No Deal Brexit Could Stunt EV Growth In The UK

Wed 28th Aug 2019

A leading campaign group has warned that a no-deal Brexit could harm the growth of the electric vehicle market in the United Kingdom.

Transport & Environment (T&E) has said that cars sold in the UK will no longer count towards their EU CO2 targets meaning that manufacturers will shift their priorities to mainland Europe for EV vehicles.

While a raft of new EU regulations are due to start on January 1st 2020, there are no new UK rules released currently, despite the UK government proposing a new CO2 scheme in 2018.

T&E research has shown that there will be 214 electric models on the European market in 2021, up from the 60 available at the end of last year.

“Thanks to new EU rules, a wave of new, longer range, and more affordable electric cars will be on sale across Europe,” said Greg Archer, UK director at T&E.

“If the UK leaves the EU with no deal it will no longer be part of these rules and the cars sold in the UK won’t count towards meeting the carmakers’ targets.
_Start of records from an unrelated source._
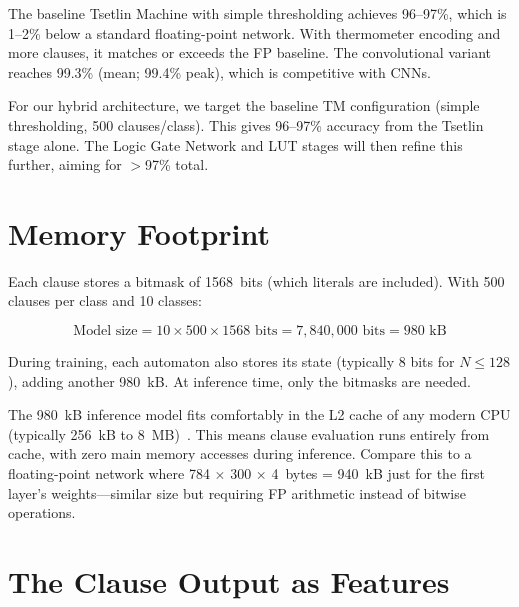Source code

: The baseline Tsetlin Machine with simple thresholding achieves
96--97\%, which is 1--2\% below a standard floating-point network.
With thermometer encoding and more clauses, it matches or exceeds
the FP baseline. The convolutional variant~\cite{granmo2019convtm} reaches 99.3\%
(mean; 99.4\% peak), which is competitive with CNNs.

\begin{engineernote}
For our hybrid architecture, we target the baseline TM configuration
(simple thresholding, 500 clauses/class). This gives 96--97\%
accuracy from the Tsetlin stage alone. The Logic Gate Network and
LUT stages will then refine this further, aiming for $>$97\% total.
\end{engineernote}


\section{Memory Footprint}
\label{sec:tm-memory}

Each clause stores a bitmask of 1568~bits (which literals are
included). With 500 clauses per class and 10 classes:

\begin{equation}
  \text{Model size} = 10 \times 500 \times 1568 \text{ bits}
    = 7{,}840{,}000 \text{ bits} = 980 \text{ kB}
  \label{eq:tm-model-size}
\end{equation}

During training, each automaton also stores its state (typically 8
bits for $N \leq 128$), adding another 980~kB. At inference time,
only the bitmasks are needed.

\begin{engineernote}
The 980~kB inference model fits comfortably in the L2 cache of any
modern CPU (typically 256~kB to 8~MB)~\cite{wheeldon2020pervasive}. This means clause evaluation
runs entirely from cache, with zero main memory accesses during
inference. Compare this to a floating-point network where 784 $\times$
300 $\times$ 4~bytes = 940~kB just for the first layer's weights---similar
size but requiring FP arithmetic instead of bitwise operations.
\end{engineernote}


\section{The Clause Output as Features}
\label{sec:clause-features}

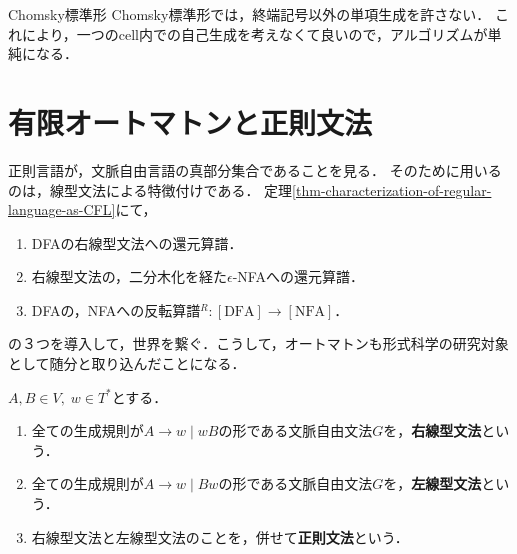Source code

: \documentclass[uplatex, dvipdfmx]{jsreport}
\begin{document}
\begin{itembox}[l]{Chomsky標準形}
    Chomsky標準形では，終端記号以外の単項生成を許さない．
    これにより，一つのcell内での自己生成を考えなくて良いので，アルゴリズムが単純になる．
\end{itembox}

\section{有限オートマトンと正則文法}

\begin{tcolorbox}[colframe=ForestGreen, colback=ForestGreen!10!white, breakable]
    正則言語が，文脈自由言語の真部分集合であることを見る．
    そのために用いるのは，線型文法による特徴付けである．
    定理\ref{thm-characterization-of-regular-language-as-CFL}にて，
    \begin{enumerate}
        \item DFAの右線型文法への還元算譜．
        \item 右線型文法の，二分木化を経た$\epsilon$-NFAへの還元算譜．
        \item DFAの，NFAへの反転算譜${}^R:[\mathrm{DFA}]\to[\mathrm{NFA}]$．
    \end{enumerate}
    の３つを導入して，世界を繋ぐ．こうして，オートマトンも形式科学の研究対象として随分と取り込んだことになる．
\end{tcolorbox}

\begin{definition}\label{def-regular-grammar}
    $A,B\in V,\;w\in T^*$とする．
    \begin{enumerate}
        \item 全ての生成規則が$A\to w\mid wB$の形である文脈自由文法$G$を，\textbf{右線型文法}という．
        \item 全ての生成規則が$A\to w\mid Bw$の形である文脈自由文法$G$を，\textbf{左線型文法}という．
        \item 右線型文法と左線型文法のことを，併せて\textbf{正則文法}という．
    \end{enumerate}
\end{definition}
\end{document}
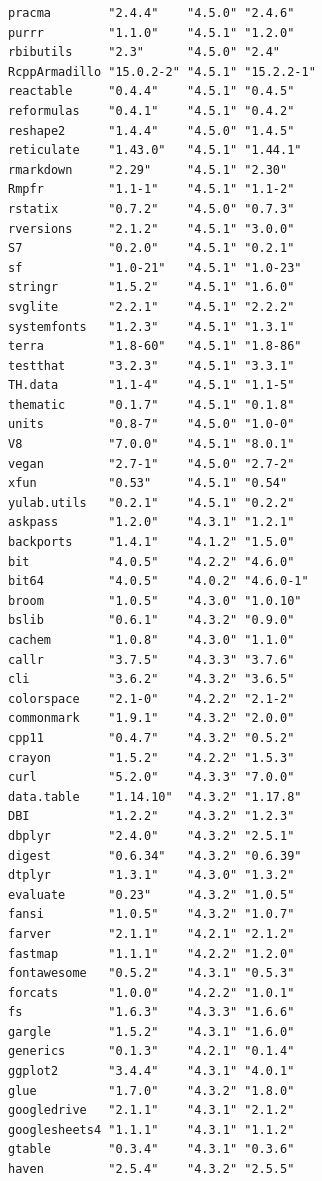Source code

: \documentclass[
  letterpaper,
  DIV=11,
  numbers=noendperiod]{scrreprt}
\begin{document}
\begin{verbatim}
pracma        "2.4.4"    "4.5.0" "2.4.6"   
purrr         "1.1.0"    "4.5.1" "1.2.0"   
rbibutils     "2.3"      "4.5.0" "2.4"     
RcppArmadillo "15.0.2-2" "4.5.1" "15.2.2-1"
reactable     "0.4.4"    "4.5.1" "0.4.5"   
reformulas    "0.4.1"    "4.5.1" "0.4.2"   
reshape2      "1.4.4"    "4.5.0" "1.4.5"   
reticulate    "1.43.0"   "4.5.1" "1.44.1"  
rmarkdown     "2.29"     "4.5.1" "2.30"    
Rmpfr         "1.1-1"    "4.5.1" "1.1-2"   
rstatix       "0.7.2"    "4.5.0" "0.7.3"   
rversions     "2.1.2"    "4.5.1" "3.0.0"   
S7            "0.2.0"    "4.5.1" "0.2.1"   
sf            "1.0-21"   "4.5.1" "1.0-23"  
stringr       "1.5.2"    "4.5.1" "1.6.0"   
svglite       "2.2.1"    "4.5.1" "2.2.2"   
systemfonts   "1.2.3"    "4.5.1" "1.3.1"   
terra         "1.8-60"   "4.5.1" "1.8-86"  
testthat      "3.2.3"    "4.5.1" "3.3.1"   
TH.data       "1.1-4"    "4.5.1" "1.1-5"   
thematic      "0.1.7"    "4.5.1" "0.1.8"   
units         "0.8-7"    "4.5.0" "1.0-0"   
V8            "7.0.0"    "4.5.1" "8.0.1"   
vegan         "2.7-1"    "4.5.0" "2.7-2"   
xfun          "0.53"     "4.5.1" "0.54"    
yulab.utils   "0.2.1"    "4.5.1" "0.2.2"   
askpass       "1.2.0"    "4.3.1" "1.2.1"   
backports     "1.4.1"    "4.1.2" "1.5.0"   
bit           "4.0.5"    "4.2.2" "4.6.0"   
bit64         "4.0.5"    "4.0.2" "4.6.0-1" 
broom         "1.0.5"    "4.3.0" "1.0.10"  
bslib         "0.6.1"    "4.3.2" "0.9.0"   
cachem        "1.0.8"    "4.3.0" "1.1.0"   
callr         "3.7.5"    "4.3.3" "3.7.6"   
cli           "3.6.2"    "4.3.2" "3.6.5"   
colorspace    "2.1-0"    "4.2.2" "2.1-2"   
commonmark    "1.9.1"    "4.3.2" "2.0.0"   
cpp11         "0.4.7"    "4.3.2" "0.5.2"   
crayon        "1.5.2"    "4.2.2" "1.5.3"   
curl          "5.2.0"    "4.3.3" "7.0.0"   
data.table    "1.14.10"  "4.3.2" "1.17.8"  
DBI           "1.2.2"    "4.3.2" "1.2.3"   
dbplyr        "2.4.0"    "4.3.2" "2.5.1"   
digest        "0.6.34"   "4.3.2" "0.6.39"  
dtplyr        "1.3.1"    "4.3.0" "1.3.2"   
evaluate      "0.23"     "4.3.2" "1.0.5"   
fansi         "1.0.5"    "4.3.2" "1.0.7"   
farver        "2.1.1"    "4.2.1" "2.1.2"   
fastmap       "1.1.1"    "4.2.2" "1.2.0"   
fontawesome   "0.5.2"    "4.3.1" "0.5.3"   
forcats       "1.0.0"    "4.2.2" "1.0.1"   
fs            "1.6.3"    "4.3.3" "1.6.6"   
gargle        "1.5.2"    "4.3.1" "1.6.0"   
generics      "0.1.3"    "4.2.1" "0.1.4"   
ggplot2       "3.4.4"    "4.3.1" "4.0.1"   
glue          "1.7.0"    "4.3.2" "1.8.0"   
googledrive   "2.1.1"    "4.3.1" "2.1.2"   
googlesheets4 "1.1.1"    "4.3.1" "1.1.2"   
gtable        "0.3.4"    "4.3.1" "0.3.6"   
haven         "2.5.4"    "4.3.2" "2.5.5"   

\end{verbatim}
\end{document}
As a result, electric cars simply won’t be made available in large numbers in the UK, slowing progress in the shift to zero-emissions cars here.”

Despite BMW and Land Rover announcing EV manufacturing schemes in the UK in the next 12 months, the fact that there are no lithium-ion battery plants confirmed for British soil in the next five years could be a major problem. There are 16 planned for mainland Europe.